While the association says it fully supports the intent of the SNAP Program to evaluate and regulate substitutes for the ozone-depleting chemicals that are being phased out under the stratospheric ozone protection provisions of the Clean Air Act, it is urging the EPA to look at the total life-cycle of the fluid, and consider all ramifications that may occur from the use, and ultimately, the disposal of the new fluid.

The recyclers association says that, while it appreciates the EPA’s obligations to identify the best available alternatives to ozone harming fluids, it has concerns.

Those concerns target the storage, disposal, occupational hazard, internal cost associated with specialized equipment, impact on air quality, and storm water run-off requirements.

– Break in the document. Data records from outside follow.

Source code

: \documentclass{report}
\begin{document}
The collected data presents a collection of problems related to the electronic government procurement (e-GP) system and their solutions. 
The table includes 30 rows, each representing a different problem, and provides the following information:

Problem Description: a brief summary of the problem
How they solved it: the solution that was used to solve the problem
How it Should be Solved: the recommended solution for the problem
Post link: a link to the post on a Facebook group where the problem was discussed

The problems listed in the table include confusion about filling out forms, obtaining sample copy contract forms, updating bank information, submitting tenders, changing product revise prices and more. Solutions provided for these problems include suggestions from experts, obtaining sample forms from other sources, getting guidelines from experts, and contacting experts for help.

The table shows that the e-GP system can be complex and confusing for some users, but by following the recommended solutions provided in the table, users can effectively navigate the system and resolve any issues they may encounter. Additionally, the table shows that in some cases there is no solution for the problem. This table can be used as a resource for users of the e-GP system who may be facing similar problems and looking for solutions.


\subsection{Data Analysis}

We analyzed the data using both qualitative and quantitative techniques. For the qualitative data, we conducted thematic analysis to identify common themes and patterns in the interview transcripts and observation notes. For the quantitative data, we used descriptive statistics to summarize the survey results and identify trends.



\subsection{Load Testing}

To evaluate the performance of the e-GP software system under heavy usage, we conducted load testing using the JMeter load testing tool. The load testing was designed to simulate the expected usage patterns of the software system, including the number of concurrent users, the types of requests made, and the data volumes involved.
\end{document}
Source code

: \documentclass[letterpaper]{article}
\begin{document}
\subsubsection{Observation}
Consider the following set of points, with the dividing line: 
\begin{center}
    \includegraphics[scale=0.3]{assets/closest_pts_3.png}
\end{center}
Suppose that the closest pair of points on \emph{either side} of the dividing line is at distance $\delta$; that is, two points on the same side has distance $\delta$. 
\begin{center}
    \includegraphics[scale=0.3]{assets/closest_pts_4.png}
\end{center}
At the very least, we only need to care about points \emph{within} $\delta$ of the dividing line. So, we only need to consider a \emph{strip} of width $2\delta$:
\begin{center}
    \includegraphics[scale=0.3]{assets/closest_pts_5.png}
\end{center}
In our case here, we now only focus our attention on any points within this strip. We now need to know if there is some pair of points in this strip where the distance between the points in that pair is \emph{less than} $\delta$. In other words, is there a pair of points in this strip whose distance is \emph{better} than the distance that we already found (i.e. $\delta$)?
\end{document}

The specific questions raised highlight the need for further information and in-depth research for handling this new fluid during the dismantling process of an end-of-life vehicle, to identify any associated occupational dangers or potential costs that could be incurred by automotive recycling facilities and their employees, or any environmental impact it may have to the public regarding air quality or storm water run-off, which are two key issues of concern for the professional automotive recycler. The current ruling does not address these concerns with any specificity.

According to the association, the EPA has expressed a willingness to address these issues and gain more of an understanding about the automotive recycling industry as it moves closer to administering a final rule.

“ARA is pleased that the EPA will address end-of-life disposal specifications in a follow-on rule-making, and looks forward to working with EPA staff on this matter,” said Michael Wilson, ARA executive vice-president. “Professional automotive recyclers have the expertise, availability, and willingness to assist the EPA with reaching a final decision that protects the environment, addresses safety concerns, and imposes the least amount of undue burden on the automotive recycling industry.”

The ARA represents over 4,500 auto recycling facilities in the United States and fourteen other countries around the world, including Canada. Buzz in the industry is that this will not be a problem for recyclers unless the new refrigerant proves unstable.